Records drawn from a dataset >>
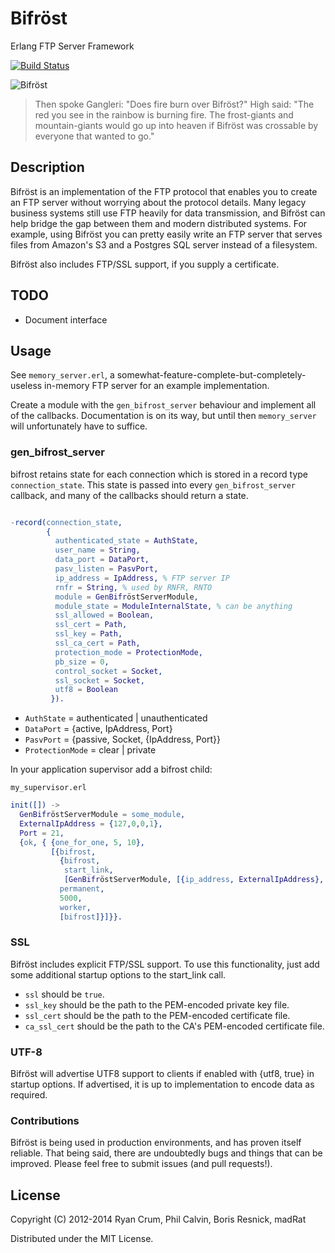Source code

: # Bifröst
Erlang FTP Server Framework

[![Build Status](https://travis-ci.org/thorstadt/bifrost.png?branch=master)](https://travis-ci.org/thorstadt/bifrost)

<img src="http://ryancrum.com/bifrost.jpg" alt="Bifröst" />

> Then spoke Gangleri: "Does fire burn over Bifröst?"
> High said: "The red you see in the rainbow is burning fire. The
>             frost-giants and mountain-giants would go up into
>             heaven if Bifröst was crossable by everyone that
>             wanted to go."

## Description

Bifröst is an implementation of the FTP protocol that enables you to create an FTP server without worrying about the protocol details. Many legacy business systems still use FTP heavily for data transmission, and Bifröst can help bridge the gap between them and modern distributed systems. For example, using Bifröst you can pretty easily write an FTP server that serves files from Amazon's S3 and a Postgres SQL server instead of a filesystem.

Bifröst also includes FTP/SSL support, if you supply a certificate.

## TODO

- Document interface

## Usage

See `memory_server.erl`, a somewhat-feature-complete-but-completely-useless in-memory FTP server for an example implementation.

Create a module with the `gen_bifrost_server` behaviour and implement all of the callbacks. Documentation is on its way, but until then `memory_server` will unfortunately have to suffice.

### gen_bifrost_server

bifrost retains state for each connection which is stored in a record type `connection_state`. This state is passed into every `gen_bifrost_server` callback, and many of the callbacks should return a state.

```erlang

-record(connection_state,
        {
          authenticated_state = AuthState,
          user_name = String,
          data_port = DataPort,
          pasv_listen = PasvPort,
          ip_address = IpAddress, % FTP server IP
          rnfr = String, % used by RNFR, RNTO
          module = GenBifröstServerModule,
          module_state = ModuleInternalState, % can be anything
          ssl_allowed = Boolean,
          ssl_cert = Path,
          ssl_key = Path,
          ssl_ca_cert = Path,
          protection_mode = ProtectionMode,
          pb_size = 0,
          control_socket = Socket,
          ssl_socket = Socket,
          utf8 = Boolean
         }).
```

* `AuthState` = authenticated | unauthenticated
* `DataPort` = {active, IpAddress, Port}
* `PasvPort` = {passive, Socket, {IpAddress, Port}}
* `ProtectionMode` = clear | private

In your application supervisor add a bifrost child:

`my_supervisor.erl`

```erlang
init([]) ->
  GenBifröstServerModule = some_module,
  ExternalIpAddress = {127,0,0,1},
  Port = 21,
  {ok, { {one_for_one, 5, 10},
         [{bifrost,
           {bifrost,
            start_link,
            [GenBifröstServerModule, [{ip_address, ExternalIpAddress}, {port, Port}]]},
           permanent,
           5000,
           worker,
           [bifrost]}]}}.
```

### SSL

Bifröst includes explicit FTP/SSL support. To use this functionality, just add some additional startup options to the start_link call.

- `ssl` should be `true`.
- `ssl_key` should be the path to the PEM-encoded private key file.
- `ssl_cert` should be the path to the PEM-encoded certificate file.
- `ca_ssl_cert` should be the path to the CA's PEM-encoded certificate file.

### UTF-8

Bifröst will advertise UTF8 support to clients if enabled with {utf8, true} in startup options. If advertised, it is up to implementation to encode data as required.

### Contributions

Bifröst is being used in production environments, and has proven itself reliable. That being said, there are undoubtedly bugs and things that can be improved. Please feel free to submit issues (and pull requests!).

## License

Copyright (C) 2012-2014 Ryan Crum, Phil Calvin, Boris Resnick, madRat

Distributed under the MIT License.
* * *
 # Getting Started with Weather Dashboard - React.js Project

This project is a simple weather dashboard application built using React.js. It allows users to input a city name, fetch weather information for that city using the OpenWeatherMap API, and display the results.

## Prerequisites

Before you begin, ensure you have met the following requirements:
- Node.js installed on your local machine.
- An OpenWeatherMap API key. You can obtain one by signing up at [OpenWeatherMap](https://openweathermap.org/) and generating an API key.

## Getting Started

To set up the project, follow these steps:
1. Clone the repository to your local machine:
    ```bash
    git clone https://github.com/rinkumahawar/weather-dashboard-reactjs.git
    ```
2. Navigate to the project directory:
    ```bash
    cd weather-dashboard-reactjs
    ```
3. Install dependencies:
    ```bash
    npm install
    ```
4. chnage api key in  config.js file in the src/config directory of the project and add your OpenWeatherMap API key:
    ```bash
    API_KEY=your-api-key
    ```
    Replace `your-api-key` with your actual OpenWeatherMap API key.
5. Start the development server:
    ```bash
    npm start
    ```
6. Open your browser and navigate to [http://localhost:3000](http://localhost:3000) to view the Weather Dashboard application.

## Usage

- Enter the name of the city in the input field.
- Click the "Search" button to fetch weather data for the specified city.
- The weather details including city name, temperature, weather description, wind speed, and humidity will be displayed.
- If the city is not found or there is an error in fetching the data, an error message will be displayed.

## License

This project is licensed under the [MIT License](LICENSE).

WHAT NEEDS TO BE DONE >>
In the lines above, spot each one that contains the word "includes" and copy it.

ANSWER TO THIS EXERCISE >>
Bifröst also includes FTP/SSL support, if you supply a certificate.
Bifröst includes explicit FTP/SSL support. To use this functionality, just add some additional startup options to the start_link call.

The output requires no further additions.